Oct 28, 2023 - Energy & Environment

How about them apples? Researchers create heat-resistant varieties

15 bright red apples in a cardboard box placed on grass

Apples of the MD-TAP2 variety picked on Oct. 26. Photo: Christopher Walsh

For an apple a day to keep the doctor away, the fruits have to be resilient to climate change.

Why it matters: Newly patented variations of apples that thrive in warm weather, developed by a University of Maryland researcher, could be a solution to stunted production in recent years.

  • "We [Maryland] have the heat, we have the humidity and we have more diseases," said Christopher Walsh, a plant science and landscape architecture professor, who developed the variants.
  • "Because it's hot and a long growing season, the trees grow a lot more."

Threat level: Worldwide and U.S. apple output have both decreased, the Washington Post reports.

  • Hotter climates and heat waves are one of several challenges to the crop, in addition to labor shortages and fire blight, a bacterial disease.
  • Walsh's new apple variations, currently called MD-TAP1 (a child of Gold Rush apples) and MD-TAP2 (a child of Fuji apples), address all of these challenges. TAP stands for Tree Architecture Project.

What they did: Walsh's team changed the architecture and genetics of the trees so that they're smaller than most commercial apple trees.

  • The surviving trees are essentially resistant to the threat of fire blight, which has destroyed apple crops in the U.S.
  • Walsh finds a patentable apple variety for every thousand or so trees that he plants seedlings of, he said.

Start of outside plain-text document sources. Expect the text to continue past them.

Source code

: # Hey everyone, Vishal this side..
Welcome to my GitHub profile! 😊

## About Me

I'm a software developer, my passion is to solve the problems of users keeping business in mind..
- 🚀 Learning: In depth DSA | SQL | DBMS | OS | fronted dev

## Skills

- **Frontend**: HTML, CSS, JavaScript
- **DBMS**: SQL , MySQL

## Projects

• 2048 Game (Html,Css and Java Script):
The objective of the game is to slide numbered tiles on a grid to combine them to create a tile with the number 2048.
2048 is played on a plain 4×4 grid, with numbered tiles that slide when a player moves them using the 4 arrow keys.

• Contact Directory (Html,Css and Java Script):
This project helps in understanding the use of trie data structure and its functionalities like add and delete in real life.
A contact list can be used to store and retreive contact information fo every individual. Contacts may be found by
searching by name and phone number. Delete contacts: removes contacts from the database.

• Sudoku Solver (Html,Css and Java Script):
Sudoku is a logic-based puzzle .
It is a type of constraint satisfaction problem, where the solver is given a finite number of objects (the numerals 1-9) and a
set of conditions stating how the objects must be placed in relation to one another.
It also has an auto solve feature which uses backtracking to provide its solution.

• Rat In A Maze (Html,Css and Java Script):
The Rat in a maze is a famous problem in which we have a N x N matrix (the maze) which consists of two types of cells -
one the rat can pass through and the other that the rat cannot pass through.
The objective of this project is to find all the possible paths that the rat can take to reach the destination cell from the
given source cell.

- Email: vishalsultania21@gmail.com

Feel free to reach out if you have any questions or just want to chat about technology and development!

Before the two this year, he previously patented one other heat-tolerant variety that was grown in a different way.

The intrigue: These variations grow on manageable trees that require less pruning than usual, which is what growers recently have been yearning for.

  • "Our architecture projects are trying to get as much of the fruit into the sun as possible," he said. "So it's got fewer limbs that need to be removed and they grow in a way where it becomes manageable for the grower."

What's next: The apples won't be on supermarket shelves for at least a couple years, Walsh said.

  • A commercial nursery has to buy the crop and grow trees, or his team has to run its own nursery operation, before the apples are available to consumers.